Le concordat de Bologne est signé à Rome le 18 août 1516, lors du Ve concile du Latran, entre le pape Léon X et le chancelier Antoine Duprat qui représentait le Roi de France François Ier.

Largement conçu par l'humaniste Jean de Pins, il est le fruit des discussions engagées à Bologne en décembre 1515 entre François Ier, auréolé du prestige de sa victoire de Marignan, et Léon X....Il régit les relations entre l'Église catholique romaine et le roi de France jusqu'en 1790.... Il donne au Roi de France un pouvoir sur l’Église dans son royaume dont ne disposait aucun autre souverain catholique.

 

--> Ce concordat est un compromis qui abroge la Pragmatique Sanction de Bourges et officialise par un traité, la pratique de la présentation aux bénéfices ecclésiastiques inaugurée au XIVème siècle par Philippe le Bel.

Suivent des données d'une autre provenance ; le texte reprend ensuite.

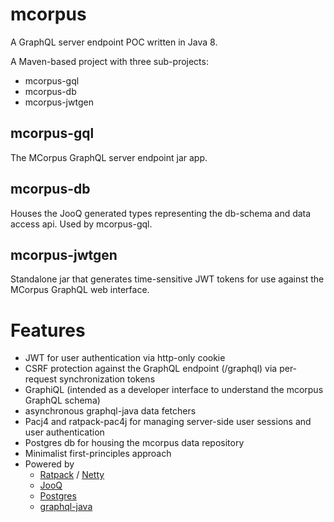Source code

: # mcorpus
A GraphQL server endpoint POC written in Java 8.

A Maven-based project with three sub-projects:
- mcorpus-gql
- mcorpus-db
- mcorpus-jwtgen

## mcorpus-gql
The MCorpus GraphQL server endpoint jar app.

## mcorpus-db
Houses the JooQ generated types representing the db-schema and data access api.  Used by mcorpus-gql.

## mcorpus-jwtgen
Standalone jar that generates time-sensitive JWT tokens for use against the MCorpus GraphQL web interface.

# Features
- JWT for user authentication via http-only cookie
- CSRF protection against the GraphQL endpoint (/graphql) via per-request synchronization tokens
- GraphiQL (intended as a developer interface to understand the mcorpus GraphQL schema)
- asynchronous graphql-java data fetchers
- Pacj4 and ratpack-pac4j for managing server-side user sessions and user authentication
- Postgres db for housing the mcorpus data repository
- Minimalist first-principles approach
- Powered by 
  - [Ratpack](https://ratpack.io/) / [Netty](https://netty.io/)
  - [JooQ](https://www.jooq.org/)
  - [Postgres](https://www.postgresql.org/)
  - [graphql-java](https://github.com/graphql-java/graphql-java)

Le pape se trouvait ainsi dégagé des théories sur la supériorité du Concile général proclamées au concile de Bâle ; le roi de France avait à sa disposition les bénéfices majeurs, soit 150 évêchés et archevêchés auxquels s’ajoutent 500 abbayes ou prieurés.

 

** Le pouvoir du Très Chrétien sur l'Église gallicane **

Les élections sont en principe supprimées. En pratique les principales étapes pour la nomination d'un évêque sont :

  • le Roi «nomme», dans les six mois un candidat aux bénéfices majeurs vacants ;

  • le pape fait examiner la candidature qui doit être un homme de plus de 27 ans, licencié ou docteur en théologie et en droit et de bonnes mœurs;

  • il lui confère alors l'investiture canonique qui lui donne le pouvoir de juridiction sur les fidèles de son diocèse ;

  • les nommés prêtent ensuite un serment de fidélité au roi de France qui leur donne leur charge : c'est l'investiture temporelle.

--> Le Parlement de Paris, oppose au Roi la tradition qui veut que chaque église puisse choisir son pasteur et, en 1518, rechigne à accepter le concordat que le Roi doit faire enregistrer de force.

Cependant, dans la pratique, les nouvelles dispositions ne changent pas les usages institués par la "Pragmatique Sanction" qui permettait, de fait, au Roi de faire élire son candidat. La différence réside dans la reconnaissance par le Saint-Siège du droit de nomination royal et dans l'interdiction des élections.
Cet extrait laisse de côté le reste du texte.